Dataset extract:
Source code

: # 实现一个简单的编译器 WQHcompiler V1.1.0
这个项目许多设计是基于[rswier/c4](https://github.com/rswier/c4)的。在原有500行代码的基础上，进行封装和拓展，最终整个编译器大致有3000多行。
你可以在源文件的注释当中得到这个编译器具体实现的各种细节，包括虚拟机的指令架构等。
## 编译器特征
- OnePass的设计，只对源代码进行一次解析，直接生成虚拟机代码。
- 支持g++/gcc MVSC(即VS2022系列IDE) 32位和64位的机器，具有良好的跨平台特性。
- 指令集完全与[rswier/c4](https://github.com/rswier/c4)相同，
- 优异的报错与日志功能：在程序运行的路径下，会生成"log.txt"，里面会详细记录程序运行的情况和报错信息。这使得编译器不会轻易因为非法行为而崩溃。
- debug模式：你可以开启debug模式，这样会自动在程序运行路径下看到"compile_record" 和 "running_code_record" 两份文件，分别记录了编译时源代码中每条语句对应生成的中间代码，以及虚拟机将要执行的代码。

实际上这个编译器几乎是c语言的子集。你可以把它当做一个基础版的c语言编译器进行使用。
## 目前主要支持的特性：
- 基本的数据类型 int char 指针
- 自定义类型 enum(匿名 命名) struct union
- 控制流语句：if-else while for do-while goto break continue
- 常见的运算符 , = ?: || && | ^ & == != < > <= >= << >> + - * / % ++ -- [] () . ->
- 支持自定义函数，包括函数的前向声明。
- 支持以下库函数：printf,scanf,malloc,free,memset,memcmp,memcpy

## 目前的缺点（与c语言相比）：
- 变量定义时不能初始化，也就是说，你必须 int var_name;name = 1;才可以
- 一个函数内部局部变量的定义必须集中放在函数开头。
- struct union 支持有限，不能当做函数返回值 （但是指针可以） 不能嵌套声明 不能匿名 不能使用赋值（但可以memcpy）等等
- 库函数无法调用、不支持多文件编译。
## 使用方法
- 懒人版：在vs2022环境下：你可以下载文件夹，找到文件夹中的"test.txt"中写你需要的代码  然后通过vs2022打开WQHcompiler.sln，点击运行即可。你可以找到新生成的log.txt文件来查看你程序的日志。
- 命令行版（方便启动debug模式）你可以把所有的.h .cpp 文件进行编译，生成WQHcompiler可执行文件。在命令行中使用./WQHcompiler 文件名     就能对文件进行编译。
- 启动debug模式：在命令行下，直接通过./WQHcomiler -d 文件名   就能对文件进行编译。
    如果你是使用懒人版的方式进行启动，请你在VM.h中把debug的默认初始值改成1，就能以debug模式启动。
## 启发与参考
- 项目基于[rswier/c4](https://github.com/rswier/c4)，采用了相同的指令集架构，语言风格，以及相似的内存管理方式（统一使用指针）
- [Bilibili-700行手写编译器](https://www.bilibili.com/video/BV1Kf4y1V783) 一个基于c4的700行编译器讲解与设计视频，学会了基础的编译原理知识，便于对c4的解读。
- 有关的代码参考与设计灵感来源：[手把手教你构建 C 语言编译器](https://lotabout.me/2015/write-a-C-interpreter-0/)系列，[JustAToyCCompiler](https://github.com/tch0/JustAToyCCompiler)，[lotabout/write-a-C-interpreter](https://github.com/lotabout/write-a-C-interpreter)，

What you need to do: Return the lines containing "union", taking each one from the listing.

Reply to the exercise:
- 自定义类型 enum(匿名 命名) struct union
- struct union 支持有限，不能当做函数返回值 （但是指针可以） 不能嵌套声明 不能匿名 不能使用赋值（但可以memcpy）等等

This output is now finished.